Senate Republicans concerned about global minimum tax deal
Posted on 22nd Feb 2022
Republican members of the Senate Finance Committee have written to Treasury Secretary Janet Yellen asking her to keep both parties in Congress involved in negotiations on a global minimum tax, arguing that such a tax would apply more broadly than originally thought.
The letter, sent Wednesday, comes after a prior request for information last December 2021 that the GOP lawmakers say has gone unanswered. Since then, they are seeing additional concerns about the effect of an agreement in the Organization for Economic Cooperation and Development on U.S. competitiveness and tax revenue. They want Yellen to engage more with both Republicans and Democrats about the so-called “Pillar Two” model rules for a minimum tax on multinational companies.
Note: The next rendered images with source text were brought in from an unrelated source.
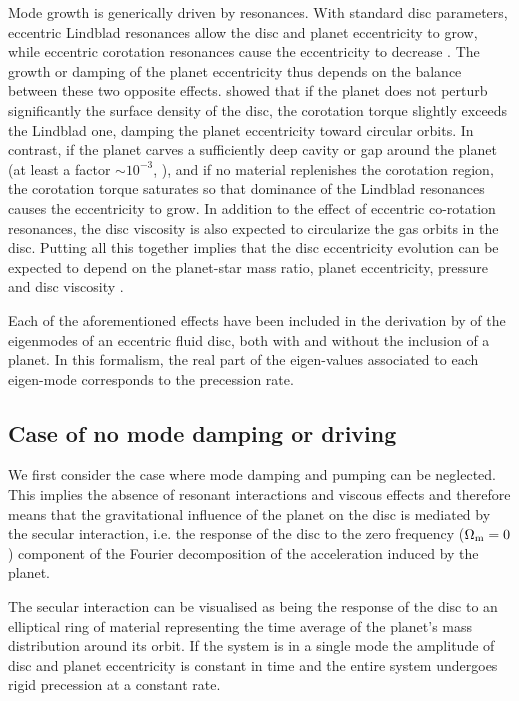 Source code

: \documentclass[usenatbib,a4paper,times,fleqn]{mnras}
\begin{document}
Mode growth is generically driven by resonances. With standard disc parameters, eccentric Lindblad resonances allow the disc and planet eccentricity to grow, while eccentric corotation resonances cause the eccentricity to decrease \citep{goldreich1980,goldreich2003,ogilvie2003}. The growth or damping of the planet eccentricity thus depends on the balance between these two opposite effects. \citet{goldreich1980} showed that if the planet does not perturb significantly the surface density of the disc, the corotation torque slightly exceeds the Lindblad one, damping the planet eccentricity toward circular orbits. In contrast, if the planet carves a sufficiently deep cavity or gap around the planet (at least a factor $\sim 10^{-3}$, \citealp{duffell2015}), and if no material replenishes the corotation region, the corotation torque saturates \citep{goldreich2003,ogilvie2003} so that dominance of the Lindblad resonances causes the eccentricity to grow. 
In addition to the effect of eccentric co-rotation resonances, the disc viscosity is also expected to circularize the gas orbits in the disc. Putting all this together implies that the disc eccentricity evolution can be expected to depend on the planet-star mass ratio,  planet eccentricity, pressure and disc viscosity \citep{artymowicz1994,crida2006}.

Each of the aforementioned effects have been included in the derivation by \citet{teyssandier2016} of the eigenmodes of an eccentric fluid disc, both with and without the inclusion of a planet.
In this formalism, the real part of the eigen-values associated to each eigen-mode corresponds to the precession rate.

\subsection{Case of no mode damping or driving}

We first consider the case where mode damping and pumping can be neglected. This implies the absence of resonant interactions and viscous effects and therefore means that the gravitational influence of the planet on the disc is mediated by the secular interaction, i.e. the response of the disc to the zero frequency ($\Omega_{\rm m} = 0$) component of the Fourier decomposition of the acceleration induced by the  planet.

The secular interaction can be visualised as being the response of the disc to an elliptical ring of material representing the  time average of the planet's mass distribution around its orbit. If the system is in a single mode the amplitude of disc and planet eccentricity is constant in time and the entire system undergoes rigid precession at a constant rate.
\end{document}
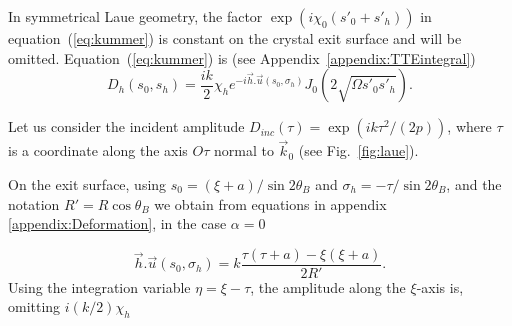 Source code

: \documentclass[preprint]{iucr}              %
\newcommand{\inred}[1]{{\color{red}#1}}
\begin{document}
\inred{In} symmetrical Laue geometry, the factor $\exp(i \chi_0 (s'_0+s'_h))$ in equation~(\ref{eq:kummer}) is constant \inred{ on the crystal exit surface and will be omitted. Equation~(\ref{eq:kummer}) is (see Appendix~\ref{appendix:TTEintegral})}
\begin{equation}
\label{eq:DhSymmetricalLaue}
    D_h(s_0,s_h) = \frac{i k}{2} \chi_h e^{-i \vec h . \vec u(s_0,\sigma_h)}
    J_0(2\sqrt{\Omega s'_0 s'_h}).
\end{equation}

Let us consider the incident amplitude $D_{inc}(\tau)=\exp(i k \tau^2/(2p))$, where $\tau$ is a coordinate along the axis $O\tau$ normal to $\vec k_0$ (see Fig.~\ref{fig:laue}). \inred{On the exit surface, using $s_0=(\xi+a)/\sin2\theta_B$ and $\sigma_h=-\tau/\sin2\theta_B$, and the notation $R'=R\cos\theta_B$ we obtain \inred{from equations in appendix \ref{appendix:Deformation}, in the case $\alpha=0$}

\begin{equation}
    \vec h . \vec u(s_0,\sigma_h) = k \frac{\tau(\tau+a)-\xi(\xi+a)}{ 2R'}.
\end{equation}
Using the integration variable $\eta=\xi-\tau$, the amplitude along the $\xi$-axis is, omitting $i(k/2)\chi_h$
}
\end{document}
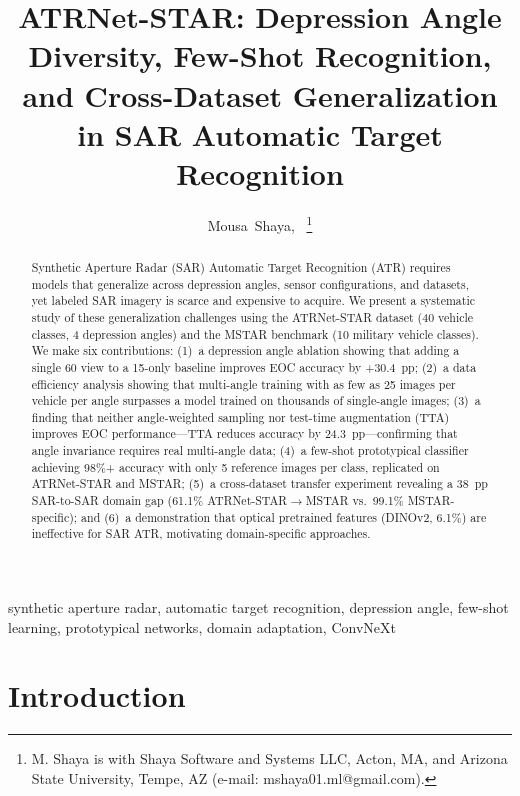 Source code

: \documentclass[journal]{IEEEtran}
\begin{document}
\title{ATRNet-STAR: Depression Angle Diversity, Few-Shot Recognition,
and Cross-Dataset Generalization in SAR Automatic Target Recognition}

\author{Mousa~Shaya,~\IEEEmembership{}
\thanks{M. Shaya is with Shaya Software and Systems LLC, Acton, MA, and
Arizona State University, Tempe, AZ (e-mail: mshaya01.ml@gmail.com).}}

\maketitle

\begin{abstract}
Synthetic Aperture Radar (SAR) Automatic Target Recognition (ATR) requires
models that generalize across depression angles, sensor configurations, and
datasets, yet labeled SAR imagery is scarce and expensive to acquire. We
present a systematic study of these generalization challenges using the
ATRNet-STAR dataset (40 vehicle classes, 4 depression angles) and the MSTAR
benchmark (10 military vehicle classes). We make six contributions:
(1)~a depression angle ablation showing that adding a single 60\textdegree{}
view to a 15\textdegree{}-only baseline improves EOC accuracy by +30.4~pp;
(2)~a data efficiency analysis showing that multi-angle training with as few
as 25 images per vehicle per angle surpasses a model trained on thousands of
single-angle images; (3)~a finding that neither angle-weighted sampling nor
test-time augmentation (TTA) improves EOC performance---TTA reduces accuracy
by 24.3~pp---confirming that angle invariance requires real multi-angle data;
(4)~a few-shot prototypical classifier achieving 98\%+ accuracy with only 5
reference images per class, replicated on ATRNet-STAR and MSTAR; (5)~a
cross-dataset transfer experiment revealing a 38~pp SAR-to-SAR domain gap
(61.1\% ATRNet-STAR$\to$MSTAR vs.\ 99.1\% MSTAR-specific); and (6)~a
demonstration that optical pretrained features (DINOv2, 6.1\%) are
ineffective for SAR ATR, motivating domain-specific approaches.
\end{abstract}

\begin{IEEEkeywords}
synthetic aperture radar, automatic target recognition, depression angle,
few-shot learning, prototypical networks, domain adaptation, ConvNeXt
\end{IEEEkeywords}

\section{Introduction}
\end{document}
The Biden administration’s Build Back Better Act included a 15% minimum corporate tax, but the legislation has been stalled in Congress since passing the House last November. Republicans in the evenly divided Senate remain uniformly opposed to the far-reaching tax, social spending and climate change package. Senate Democrats are unable to use a budget reconciliation maneuver to pass the bill until they can convince a pair of moderate Democrats, Sen. Joe Manchin of West Virginia and Kyrsten Sinema of Arizona, to support it, which so far they have refused to do.